[Data — start]

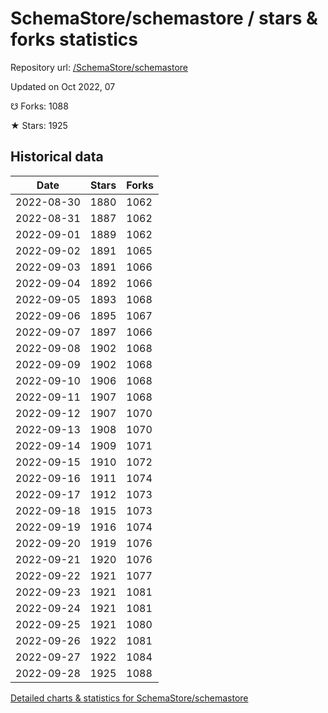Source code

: # SchemaStore/schemastore / stars & forks statistics

Repository url: [/SchemaStore/schemastore](https://github.com/SchemaStore/schemastore)

Updated on Oct 2022, 07

☋ Forks: 1088

★ Stars: 1925

## Historical data
| Date | Stars | Forks |
|------|-------|-------|
| 2022-08-30 | 1880 | 1062 | 
| 2022-08-31 | 1887 | 1062 | 
| 2022-09-01 | 1889 | 1062 | 
| 2022-09-02 | 1891 | 1065 | 
| 2022-09-03 | 1891 | 1066 | 
| 2022-09-04 | 1892 | 1066 | 
| 2022-09-05 | 1893 | 1068 | 
| 2022-09-06 | 1895 | 1067 | 
| 2022-09-07 | 1897 | 1066 | 
| 2022-09-08 | 1902 | 1068 | 
| 2022-09-09 | 1902 | 1068 | 
| 2022-09-10 | 1906 | 1068 | 
| 2022-09-11 | 1907 | 1068 | 
| 2022-09-12 | 1907 | 1070 | 
| 2022-09-13 | 1908 | 1070 | 
| 2022-09-14 | 1909 | 1071 | 
| 2022-09-15 | 1910 | 1072 | 
| 2022-09-16 | 1911 | 1074 | 
| 2022-09-17 | 1912 | 1073 | 
| 2022-09-18 | 1915 | 1073 | 
| 2022-09-19 | 1916 | 1074 | 
| 2022-09-20 | 1919 | 1076 | 
| 2022-09-21 | 1920 | 1076 | 
| 2022-09-22 | 1921 | 1077 | 
| 2022-09-23 | 1921 | 1081 | 
| 2022-09-24 | 1921 | 1081 | 
| 2022-09-25 | 1921 | 1080 | 
| 2022-09-26 | 1922 | 1081 | 
| 2022-09-27 | 1922 | 1084 | 
| 2022-09-28 | 1925 | 1088 | 


[Detailed charts & statistics for SchemaStore/schemastore](https://reviewgithub.com/rep/SchemaStore/schemastore)
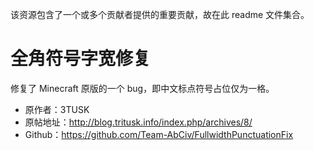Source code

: 该资源包含了一个或多个贡献者提供的重要贡献，故在此 readme 文件集合。

# 全角符号字宽修复
修复了 Minecraft 原版的一个 bug，即中文标点符号占位仅为一格。

- 原作者：3TUSK
- 原帖地址：http://blog.tritusk.info/index.php/archives/8/
- Github：https://github.com/Team-AbCiv/FullwidthPunctuationFix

[Data — finish]

## Required action:
List, from the entries above, every line in which the word "schemastore" shows up.

## Response area:
: # SchemaStore/schemastore / stars & forks statistics
Repository url: [/SchemaStore/schemastore](https://github.com/SchemaStore/schemastore)
[Detailed charts & statistics for SchemaStore/schemastore](https://reviewgithub.com/rep/SchemaStore/schemastore)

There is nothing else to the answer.